“Of all the dubs as slow as tubs
I ever saw play ball,
Of all the jokes—the fat-head blokes—
That guy has got the call!
What made him spring a trick like that,
There ain’t nobody knows.
Chop out that bunt, you crazy runt,
And slap it on the nose!”

There was a fan in our town, and he was wondrous wise.
The selfsame gent that yelled in rage at every sacrifice;
But when a player lined one out, instead of sacrificing,
And cracked into a double play, the outburst was surprising:

“Of all the fat-heads, far and near,
I ever saw play ball,
Of all the mutts—the brainless butts—
That guy has got the call!
When it gets down to bush league work,
That lobster takes the cake.
Why don’t you bunt, you crazy runt,
When that’s the play to make?”

There was a fan in our town, and he had wondrous eyes,
And when the umpire called a strike he’d howl in mad surprise;
And on some play at second base, full fifty yards away,
Behind the screen he’d rise in wrath, with sundry things to say:

“What? That man out? Wake up, old scout!
No wonder we lose games!
He had that beat a dozen feet,
You second Jesse James!”
Of course the umpire, on the spot,
Could not outline the play
Like that wise guy with eagle eye,
Two hundred feet away.

There was a fan in our town—the team won out that night—
He swore by all the ancient gods the bunch was out of sight;
Next day they lost, but what he said was private information,
Or what is technically called “unfit for publication.”

“——!——!——!
D——!——!——!”
And other phrases which, alas!
I know, beyond a doubt,
Would bring a moral shock if I
Should fill the spaces out.

OVER THE PLATE.

Bill Jones had the speed of a cannon ball;
He could loosen a brick from a three-foot wall.
When he shot one across, it would hurtle by
Too swiftly for even the surest eye.
No one could hit him when he was right,
As no eye could follow the ball’s quick flight.
Bill should have starred in a big league rôle,
But he stuck to the “minors”—he lacked control.

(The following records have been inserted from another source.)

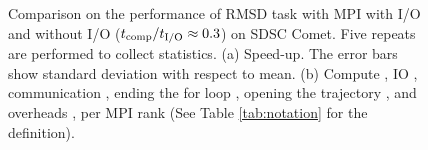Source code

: \begin{figure}[ht!]
\caption{Comparison on the performance of RMSD task with MPI with I/O and without I/O (${t}_{\text{comp}}/{t}_{\text{I/O}} \approx 0.3$) on SDSC Comet.
Five repeats are performed to collect statistics. (a) Speed-up. The error bars show standard deviation with respect to mean.
(b) Compute \tcomp, IO \tIO, communication \tcomm, ending the for loop ,
  opening the trajectory , and overheads ,   per MPI rank (See Table \ref{tab:notation} for the definition).}
\label{fig:MPIwithoutIO}
\end{figure}
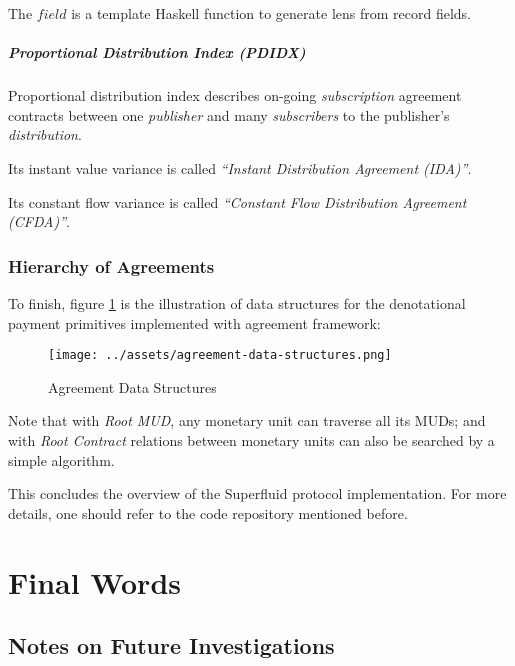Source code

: The $field$ is a template Haskell function to generate lens from record fields.

\paragraph{Proportional Distribution Index (PDIDX)}

Proportional distribution index describes on-going \textit{subscription} agreement contracts between
one \textit{publisher} and many \textit{subscribers} to the publisher's \textit{distribution}.

Its instant value variance is called \textit{``Instant Distribution Agreement (IDA)''}.

Its constant flow variance is called \textit{``Constant Flow Distribution Agreement (CFDA)''}.

\subsection{Hierarchy of Agreements}

To finish, figure \ref{fig:ac-agreement-data-structures} is the illustration of data structures for
the denotational payment primitives implemented with agreement framework:

\begin{figure}[p]
    \centering
    \texttt{[image: ../assets/agreement-data-structures.png]}
    \caption{Agreement Data Structures}
    \label{fig:ac-agreement-data-structures}
\end{figure}

Note that with \textit{Root MUD}, any monetary unit can traverse all its MUDs; and with \textit{Root
Contract} relations between monetary units can also be searched by a simple algorithm.

This concludes the overview of the Superfluid protocol implementation. For more details, one should
refer to the code repository mentioned before.

\chapter{Final Words}

\section{Notes on Future Investigations}

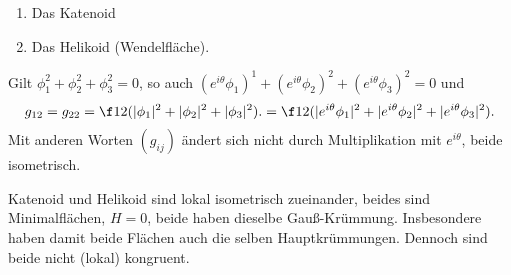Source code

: \begin{ex}
	\begin{enumerate}[1.]
		\item
			Das Katenoid
		\item
			Das Helikoid (Wendelfläche).
	\end{enumerate}
	Gilt $\phi_1^2 + \phi_2^2 + \phi_3^2 = 0$, so auch $(e^{i\theta} \phi_1)^1 + (e^{i\theta} \phi_2)^2 + (e^{i\theta} \phi_3)^2 = 0$ und
	\[
		g_{12}
		= g_{22}
		= \f 12 (|\phi_1|^2 + |\phi_2|^2 + |\phi_3|^2).
		= \f 12 (|e^{i\theta}\phi_1|^2 + |e^{i\theta} \phi_2|^2 + |e^{i\theta} \phi_3|^2).
	\]
	Mit anderen Worten $(g_{ij})$ ändert sich nicht durch Multiplikation mit $e^{i\theta}$, beide isometrisch.

	Katenoid und Helikoid sind lokal isometrisch zueinander, beides sind Minimalflächen, $H = 0$, beide haben dieselbe Gauß-Krümmung.
	Insbesondere haben damit beide Flächen auch die selben Hauptkrümmungen.
	Dennoch sind beide nicht (lokal) kongruent.
\end{ex}

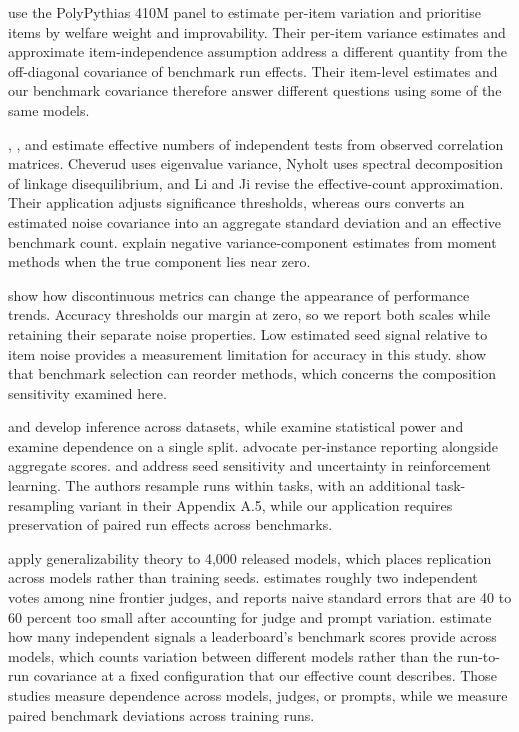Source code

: \citet{haupt2026} use the PolyPythias 410M panel to estimate per-item variation and prioritise items by welfare weight and improvability. Their per-item variance estimates and approximate item-independence assumption address a different quantity from the off-diagonal covariance of benchmark run effects. Their item-level estimates and our benchmark covariance therefore answer different questions using some of the same models.

\citet{cheverud2001}, \citet{nyholt2004}, and \citet{li2005} estimate effective numbers of independent tests from observed correlation matrices. Cheverud uses eigenvalue variance, Nyholt uses spectral decomposition of linkage disequilibrium, and Li and Ji revise the effective-count approximation. Their application adjusts significance thresholds, whereas ours converts an estimated noise covariance into an aggregate standard deviation and an effective benchmark count. \citet{searle1992} explain negative variance-component estimates from moment methods when the true component lies near zero.

\citet{schaeffer2023} show how discontinuous metrics can change the appearance of performance trends. Accuracy thresholds our margin at zero, so we report both scales while retaining their separate noise properties. Low estimated seed signal relative to item noise provides a measurement limitation for accuracy in this study. \citet{dehghani2021} show that benchmark selection can reorder methods, which concerns the composition sensitivity examined here.

\citet{demsar2006} and \citet{dror2017} develop inference across datasets, while \citet{card2020} examine statistical power and \citet{gorman2019} examine dependence on a single split. \citet{burnell2023} advocate per-instance reporting alongside aggregate scores. \citet{henderson2018} and \citet{agarwal2021} address seed sensitivity and uncertainty in reinforcement learning. The authors resample runs within tasks, with an additional task-resampling variant in their Appendix A.5, while our application requires preservation of paired run effects across benchmarks.

\citet{hardy2026} apply generalizability theory to 4,000 released models, which places replication across models rather than training seeds. \citet{kohli2026} estimates roughly two independent votes among nine frontier judges, and \citet{messing2026} reports naive standard errors that are 40 to 60 percent too small after accounting for judge and prompt variation. \citet{sha2026} estimate how many independent signals a leaderboard's benchmark scores provide across models, which counts variation between different models rather than the run-to-run covariance at a fixed configuration that our effective count describes. Those studies measure dependence across models, judges, or prompts, while we measure paired benchmark deviations across training runs.

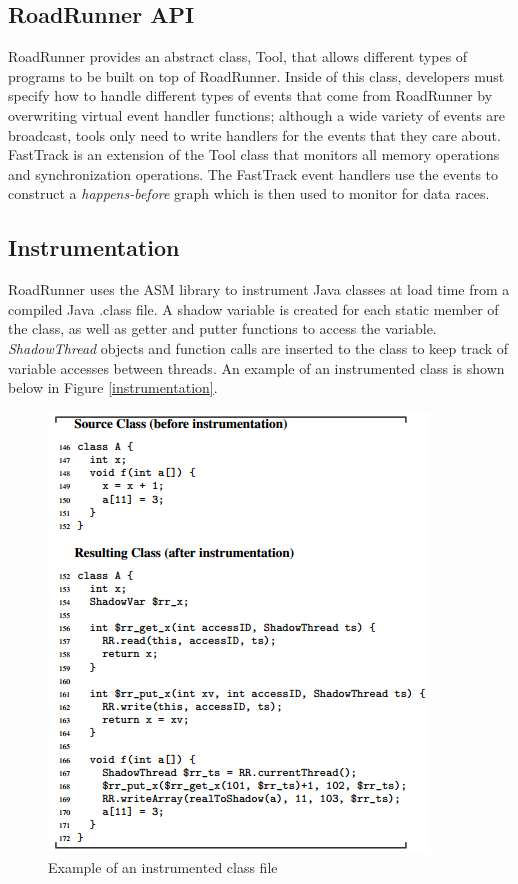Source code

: \documentclass{acm_proc_article-sp}
\begin{document}
\subsection{RoadRunner API}
RoadRunner provides an abstract class, Tool, that allows different types of programs to be built on top of RoadRunner. Inside of this class, developers must specify how to handle different types of events that come from RoadRunner by overwriting virtual event handler functions; although a wide variety of events are broadcast, tools only need to write handlers for the events that they care about. FastTrack is an extension of the Tool class that monitors all memory operations and synchronization operations. The FastTrack event handlers use the events to construct a \emph{happens-before} graph which is then used to monitor for data races.


\subsection{Instrumentation}
RoadRunner uses the ASM \cite{Bruneton02} library to instrument Java classes at load time from a compiled Java .class file. A shadow variable is created for each static member of the class, as well as getter and putter functions to access the variable. \emph{ShadowThread} objects and function calls are inserted to the class to keep track of variable accesses between threads. An example of an instrumented class is shown below in Figure \ref{instrumentation}.
  \begin{figure}[h]
    \centering
      \includegraphics[scale=.5]{instrumentatin_new}
	\caption{Example of an instrumented class file} 
  \end{figure}
\end{document}
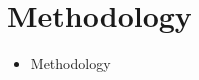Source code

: \section{Methodology}
\frame{\tableofcontents[currentsection]}

\begin{frame}
    \begin{itemize}
        \item Methodology
    \end{itemize}
\end{frame}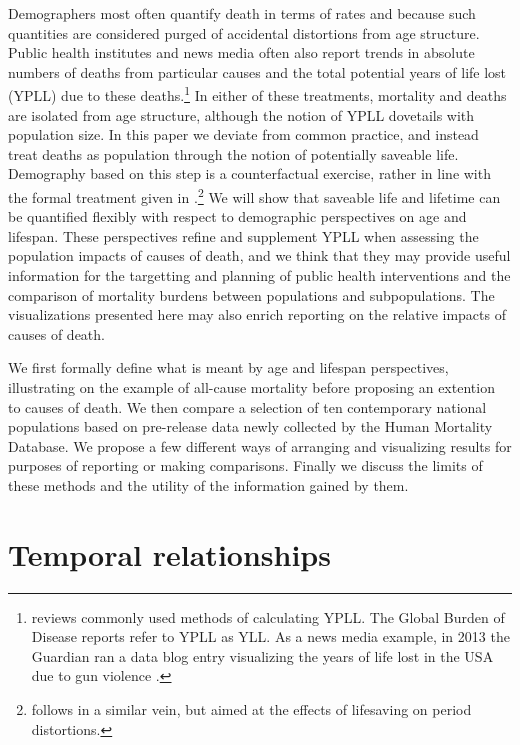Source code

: \documentclass{article}
\begin{document}
Demographers most often quantify death in terms of rates and 
because such quantities are considered purged of accidental distortions from
age structure. Public health institutes and news media often also report trends
in absolute numbers of deaths from particular causes and the total potential years of life lost (YPLL) due to
these deaths.\footnote{\citet{gardner1990ypll} reviews commonly used methods of
calculating YPLL. The Global Burden of Disease reports refer to YPLL as YLL.
As a news media example, in 2013 the Guardian ran a data blog entry
visualizing the years of life lost in the USA due to gun violence
\citep{rogers2013gun}. } In either of these treatments, mortality and deaths are
isolated from age structure, although the notion of YPLL dovetails with
population size. In this paper we deviate from common practice, and
instead treat deaths as population through the notion of potentially saveable
life. Demography based on this step is a counterfactual exercise, rather in
line with the formal treatment given in
\citet{vaupel1987repeated}.\footnote{\citet{vaupel2008lifesaving} follows in a
similar vein, but aimed at the effects of lifesaving on period distortions.} We
will show that saveable life and lifetime can be quantified flexibly with respect to demographic perspectives on age and lifespan. These perspectives refine and supplement YPLL when assessing the population impacts of causes of death, and we
think that they may provide useful information for the targetting and planning
of public health interventions and the comparison of mortality burdens between
populations and subpopulations. The visualizations presented here may also
enrich reporting on the relative impacts of causes of death.

We first formally define what is meant by age and lifespan
perspectives, illustrating on the example of all-cause
mortality before proposing an extention to causes of death. We then compare a selection of ten
contemporary national populations based on pre-release data newly collected by
the Human Mortality Database. We propose a few different ways
of arranging and visualizing results for purposes of reporting or making
comparisons. Finally we discuss the limits of these methods and the
utility of the information gained by them.

\section*{Temporal relationships}
\end{document}
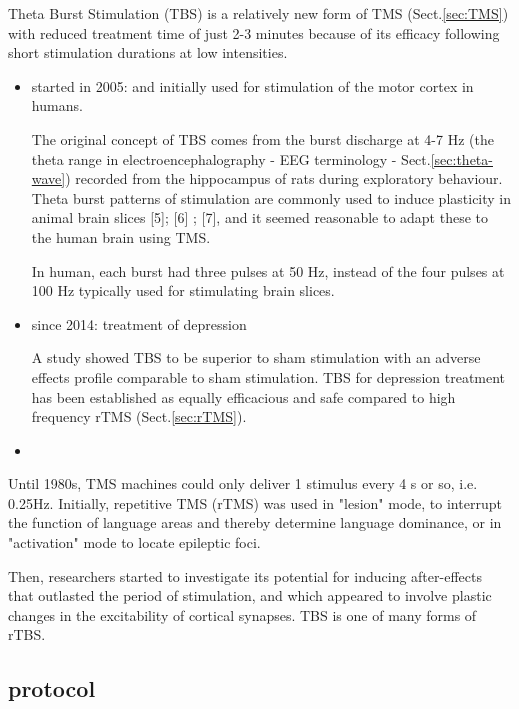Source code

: Theta Burst Stimulation (TBS) is a relatively new form of TMS
(Sect.\ref{sec:TMS}) with reduced treatment time of just 2-3 minutes
because of its efficacy following short stimulation durations at low
intensities.

\begin{itemize}
  \item started in 2005:  and initially used for stimulation of the motor cortex
  in humans.
  
  The original concept of TBS comes from the burst discharge at 4-7 Hz (the
  theta range in electroencephalography - EEG terminology - Sect.\ref{sec:theta-wave})
  recorded from the hippocampus of rats during exploratory behaviour.
  Theta burst patterns of stimulation are commonly used to induce plasticity in
  animal brain slices [5]; [6] ;  [7], and it seemed reasonable to adapt these
  to the human brain using TMS.
  
  In human, each burst had three pulses at 50 Hz, instead of the four pulses at
  100 Hz typically used for stimulating brain slices.
  
  \item since 2014: treatment of depression 
  
  A study showed TBS to be superior to sham stimulation with an adverse effects
  profile comparable to sham stimulation.
  TBS for depression treatment has been established as equally efficacious and
  safe compared to high frequency rTMS (Sect.\ref{sec:rTMS}). 
  
  \item 
\end{itemize}

\begin{mdframed}
Until 1980s, TMS machines could only deliver 1 stimulus every 4 s or so, i.e.
0.25Hz. Initially, repetitive TMS (rTMS) was used in "lesion" mode, to interrupt
the function of language areas and thereby determine language dominance, or in
"activation" mode to locate epileptic foci.

Then, researchers started to investigate its potential for inducing
after-effects that outlasted the period of stimulation, and which appeared to
involve plastic changes in the excitability of cortical synapses. TBS is one of
many forms of rTBS.
\end{mdframed}

\subsection{protocol}
\label{sec:TBS-protocol}

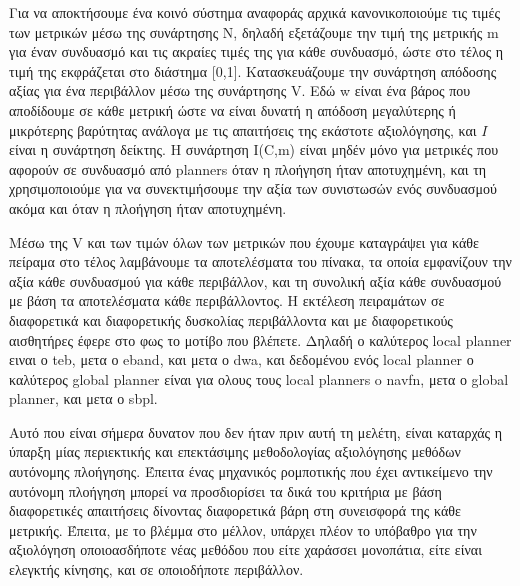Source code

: \documentclass[a4paper,10pt]{article}
\begin{document}
Για να αποκτήσουμε ένα κοινό σύστημα αναφοράς αρχικά κανονικοποιούμε τις τιμές
των μετρικών μέσω της συνάρτησης N, δηλαδή εξετάζουμε την τιμή της μετρικής m
για έναν συνδυασμό και τις ακραίες τιμές της για κάθε συνδυασμό, ώστε στο τέλος
η τιμή της εκφράζεται στο διάστημα [0,1].  Κατασκευάζουμε την συνάρτηση
απόδοσης αξίας για ένα περιβάλλον μέσω της συνάρτησης V. Εδώ w είναι ένα βάρος
που αποδίδουμε σε κάθε μετρική ώστε να είναι δυνατή η απόδοση μεγαλύτερης ή
μικρότερης βαρύτητας ανάλογα με τις απαιτήσεις της εκάστοτε αξιολόγησης, και
$I$ είναι η συνάρτηση δείκτης. Η συνάρτηση I(C,m) είναι μηδέν μόνο για μετρικές
που αφορούν σε συνδυασμό από planners όταν η πλοήγηση ήταν αποτυχημένη, και τη
χρησιμοποιούμε για να συνεκτιμήσουμε την αξία των συνιστωσών ενός συνδυασμού
ακόμα και όταν η πλοήγηση ήταν αποτυχημένη.

Μέσω της V και των τιμών όλων των μετρικών που έχουμε καταγράψει για κάθε
πείραμα στο τέλος λαμβάνουμε τα αποτελέσματα του πίνακα, τα οποία εμφανίζουν
την αξία κάθε συνδυασμού για κάθε περιβάλλον, και τη συνολική αξία κάθε
συνδυασμού με βάση τα αποτελέσματα κάθε περιβάλλοντος. Η εκτέλεση πειραμάτων σε
διαφορετικά και διαφορετικής δυσκολίας περιβάλλοντα και με διαφορετικούς
αισθητήρες έφερε στο φως το μοτίβο που βλέπετε. Δηλαδή ο καλύτερος local planner
ειναι ο teb, μετα ο eband, και μετα ο dwa, και δεδομένου ενός local planner
ο καλύτερος global planner είναι για ολους τους local planners o navfn, μετα ο
global planner, και μετα ο sbpl.

Αυτό που είναι σήμερα δυνατον που δεν ήταν πριν αυτή τη μελέτη, είναι
καταρχάς η ύπαρξη μίας περιεκτικής και επεκτάσιμης μεθοδολογίας αξιολόγησης
μεθόδων αυτόνομης πλοήγησης. Έπειτα ένας μηχανικός ρομποτικής που έχει
αντικείμενο την αυτόνομη πλοήγηση μπορεί να προσδιορίσει τα δικά του κριτήρια
με βάση διαφορετικές απαιτήσεις δίνοντας διαφορετικά βάρη στη συνεισφορά της
κάθε μετρικής. Έπειτα, με το βλέμμα στο μέλλον, υπάρχει πλέον το υπόβαθρο για
την αξιολόγηση οποιοασδήποτε νέας μεθόδου που είτε χαράσσει μονοπάτια, είτε
είναι ελεγκτής κίνησης, και σε οποιοδήποτε περιβάλλον.
\end{document}
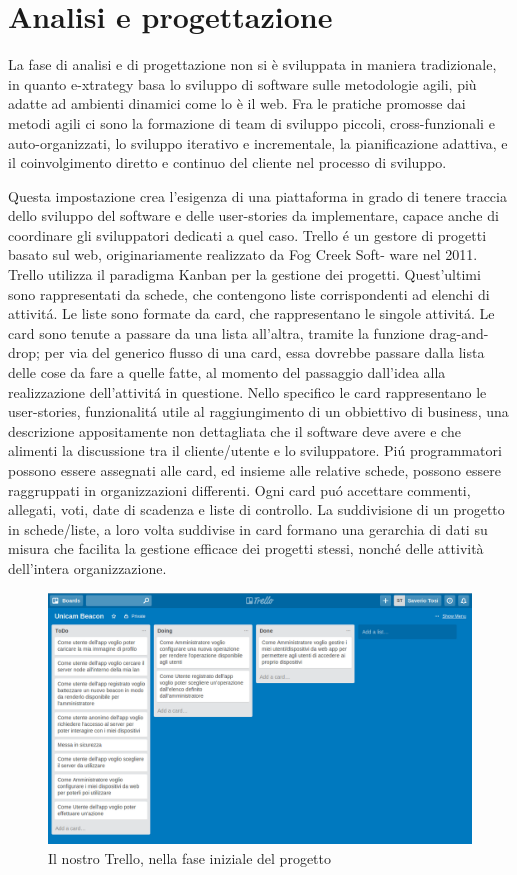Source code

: \section{Analisi e progettazione}
La fase di analisi e di progettazione non si è sviluppata in maniera tradizionale, in quanto e-xtrategy basa lo sviluppo di software sulle metodologie agili, più adatte ad ambienti dinamici come lo è il web.
Fra le pratiche promosse dai metodi agili ci sono la formazione di team di sviluppo piccoli, cross-funzionali e auto-organizzati, 
lo sviluppo iterativo e incrementale, 
la pianificazione adattiva, 
e il coinvolgimento diretto e continuo del cliente nel processo di sviluppo.

Questa impostazione crea l’esigenza di una piattaforma in grado di tenere traccia dello sviluppo
del software e delle user-stories da implementare, capace anche di coordinare gli sviluppatori
dedicati a quel caso.
Trello\cite{trello} é un gestore di progetti basato sul web, originariamente realizzato da Fog Creek Soft-
ware nel 2011.
Trello utilizza il paradigma Kanban per la gestione dei progetti. Quest’ultimi sono rappresentati
da schede, che contengono liste corrispondenti ad elenchi di attivitá. Le liste sono formate da
card, che rappresentano le singole attivitá. Le card sono tenute a passare da una lista all’altra,
tramite la funzione drag-and-drop; per via del generico flusso di una card, essa dovrebbe passare
dalla lista delle cose da fare a quelle fatte, al momento del passaggio dall’idea alla realizzazione
dell’attivitá in questione.
Nello specifico le card rappresentano le user-stories, funzionalitá utile al raggiungimento di un
obbiettivo di business, una descrizione appositamente non dettagliata che il software deve avere
e che alimenti la discussione tra il cliente/utente e lo sviluppatore.
Piú programmatori possono essere assegnati alle card, ed insieme alle relative schede, possono
essere raggruppati in organizzazioni differenti. Ogni card puó accettare commenti, allegati, voti,
date di scadenza e liste di controllo.
La suddivisione di un progetto in schede/liste, a loro volta suddivise in card formano una
gerarchia di dati su misura che facilita la gestione efficace dei progetti stessi, nonché delle attività dell'intera organizzazione.
\begin{figure}[h]
\centering
\includegraphics[scale=0.35]{Immagini/trello.png} 
\caption{Il nostro Trello, nella fase iniziale del progetto}
\end{figure}

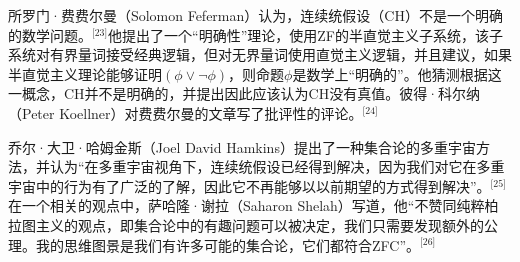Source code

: 所罗门·费费尔曼（Solomon Feferman）认为，连续统假设（CH）不是一个明确的数学问题。\(^\text{[23]}\)他提出了一个“明确性”理论，使用ZF的半直觉主义子系统，该子系统对有界量词接受经典逻辑，但对无界量词使用直觉主义逻辑，并且建议，如果半直觉主义理论能够证明\( (\phi \lor \neg \phi) \)，则命题\( \phi \)是数学上“明确的”。他猜测根据这一概念，CH并不是明确的，并提出因此应该认为CH没有真值。彼得·科尔纳（Peter Koellner）对费费尔曼的文章写了批评性的评论。\(^\text{[24]}\)

乔尔·大卫·哈姆金斯（Joel David Hamkins）提出了一种集合论的多重宇宙方法，并认为“在多重宇宙视角下，连续统假设已经得到解决，因为我们对它在多重宇宙中的行为有了广泛的了解，因此它不再能够以以前期望的方式得到解决”。\(^\text{[25]}\)在一个相关的观点中，萨哈隆·谢拉（Saharon Shelah）写道，他“不赞同纯粹柏拉图主义的观点，即集合论中的有趣问题可以被决定，我们只需要发现额外的公理。我的思维图景是我们有许多可能的集合论，它们都符合ZFC”。\(^\text{[26]}\)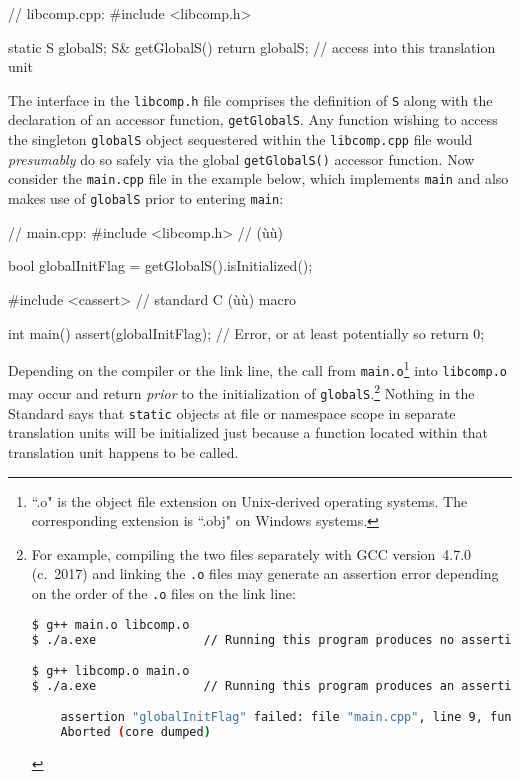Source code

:
\begin{emcppslisting}[emcppsbatch=e7]
// libcomp.cpp:
#include <libcomp.h>

static S globalS;
S& getGlobalS() { return globalS; }  // access into this translation unit
\end{emcppslisting}

\noindent The interface in the \lstinline!libcomp.h! file comprises the definition of
\lstinline!S! along with the declaration of an accessor function,
\lstinline!getGlobalS!. Any function wishing to access the singleton
\lstinline!globalS! object sequestered within the \lstinline!libcomp.cpp! file
would \emph{presumably} do so safely via the global
\lstinline!getGlobalS()! accessor function. Now consider the
\lstinline!main.cpp! file in the example below, which implements
\lstinline!main! and also makes use of \lstinline!globalS! prior to entering
\lstinline!main!:

\begin{emcppslisting}[emcppsbatch=e7]
// main.cpp:
#include <libcomp.h>  // (ù{}ù)

bool globalInitFlag = getGlobalS().isInitialized();

#include <cassert>  // standard C (ù{}ù) macro

int main()
{
    assert(globalInitFlag);   // Error, or at least potentially so
    return 0;
}
\end{emcppslisting}

\noindent Depending on the compiler or the link line, the call from \lstinline!main.o!\footnote{``.o" is the object file extension on Unix-derived operating systems. The corresponding extension is ``.obj" on Windows systems.} into \lstinline!libcomp.o! may occur and
return \emph{prior} to the initialization of
\lstinline!globalS!.{\cprotect\footnote{For example, compiling the two
files separately with GCC version~4.7.0 (c.~2017) and linking the
\lstinline!.o! files may generate an assertion error depending on the
order of the \lstinline!.o! files on the link line:

\begin{lstlisting}[language=bash,basicstyle={\ttfamily\footnotesize}]
$ g++ main.o libcomp.o
$ ./a.exe               // Running this program produces no assertion failure.

$ g++ libcomp.o main.o
$ ./a.exe               // Running this program produces an assertion failure.

    assertion "globalInitFlag" failed: file "main.cpp", line 9, function: int main()
    Aborted (core dumped)
\end{lstlisting}
      }} Nothing in the Standard says that \lstinline!static! objects at
file or namespace scope in separate translation units will be
initialized just because a function located within that translation unit
happens to be called.

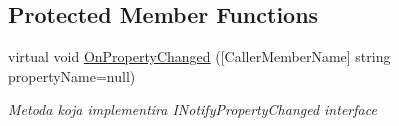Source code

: \subsection*{Protected Member Functions}
\begin{DoxyCompactItemize}
\item 
virtual void \mbox{\hyperlink{class_easy_library_application_1_1_w_p_f_1_1_view_model_1_1_c_r_u_d_book_copies_view_model_a9d5c56ce0c52d131771884e44613dbff}{On\+Property\+Changed}} (\mbox{[}Caller\+Member\+Name\mbox{]} string property\+Name=null)
\begin{DoxyCompactList}\small\item\em Metoda koja implementira I\+Notify\+Property\+Changed interface \end{DoxyCompactList}\end{DoxyCompactItemize}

Jack Smith had a curve like a loop-the-loop;
It would start for your head with a sudden swoop
And break to your knee with a zigzag wave,
And the league’s best batters would roar and rave
At the jump it took and the sudden swerve.
Shades of the Boomerang! What a curve!
But Jack’s still doomed to a “bush league” Fate—
He could not “get it across” the plate.